Remember the old Stuart Smalley skit on Saturday Night Live. A 12 Step/Self-Help Junkie, Stuart would stare into the mirror and say, "I'm good enough, I'm smart enough, and doggone it, people like me!" As silly as it sounded, and as silly as he looked, there was great truth in his words.
Wouldn't it be great if someone followed us around saying, "You're good enough, you're smart enough, and doggone it, people like you"? I know I could use that. Because some days, I don't feel good enough, smart enough, and sometimes, despite all the wonderful people in my life, I do question if people like me.
I'm not sure why. No matter how much success I achieve, there always seems to be more I need to do. If there is any failing, I hyper-focus on that rather than seeing all that is working. It's like a child bringing home a report card of all As and one C and the parent not acknowledging the As and only criticizes the C. Except that I am the parent now. Doing it to myself. And in a room of friends and family, I will feel the presence of the one person in the room who doesn't like me. And fixate on that.
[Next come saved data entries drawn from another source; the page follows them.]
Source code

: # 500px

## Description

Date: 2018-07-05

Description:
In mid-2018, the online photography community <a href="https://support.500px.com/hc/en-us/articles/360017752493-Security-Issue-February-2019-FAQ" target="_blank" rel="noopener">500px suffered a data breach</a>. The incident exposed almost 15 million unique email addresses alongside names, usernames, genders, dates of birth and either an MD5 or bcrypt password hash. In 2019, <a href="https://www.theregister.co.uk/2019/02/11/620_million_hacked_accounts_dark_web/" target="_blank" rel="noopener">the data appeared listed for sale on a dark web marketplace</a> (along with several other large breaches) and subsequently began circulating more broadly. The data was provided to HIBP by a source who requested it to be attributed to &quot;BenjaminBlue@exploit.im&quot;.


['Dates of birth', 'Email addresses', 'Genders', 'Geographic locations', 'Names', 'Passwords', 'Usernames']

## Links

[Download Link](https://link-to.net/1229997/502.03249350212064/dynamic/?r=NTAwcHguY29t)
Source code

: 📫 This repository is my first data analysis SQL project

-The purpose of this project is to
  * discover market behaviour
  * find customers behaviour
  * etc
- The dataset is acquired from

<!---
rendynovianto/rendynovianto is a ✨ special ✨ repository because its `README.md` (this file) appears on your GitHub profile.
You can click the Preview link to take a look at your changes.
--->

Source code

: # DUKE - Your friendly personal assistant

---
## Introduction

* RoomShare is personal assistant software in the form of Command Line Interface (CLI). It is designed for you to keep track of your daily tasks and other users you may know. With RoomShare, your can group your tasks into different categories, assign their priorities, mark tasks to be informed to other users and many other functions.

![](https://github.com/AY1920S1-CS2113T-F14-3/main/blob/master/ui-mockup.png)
It's silly but it's worse than that. They say that children learn more from watching their parents than by what they say. So, I can tell my children that they are good enough, smart enough, and doggone people like them until I'm as blue as the bonnets for which Texas is famous but if they see those doubts in me, I am still hurting them.
So today, I'm taking a lesson from old Stuart in his v-neck cardigans and bad dye job (well, at least we have that in common right now!) and each time those doubts come bubbling up, I am going to tell myself that "I'm good enough, I'm smart enough, and doggone people like me". Because it's not just about me.
And if you ever feel this way, too, do yourself the same favor. And in case you need a little help, I'll do it for you -- "You're good enough, you're smart enough, and doggone, people like you". I know I do.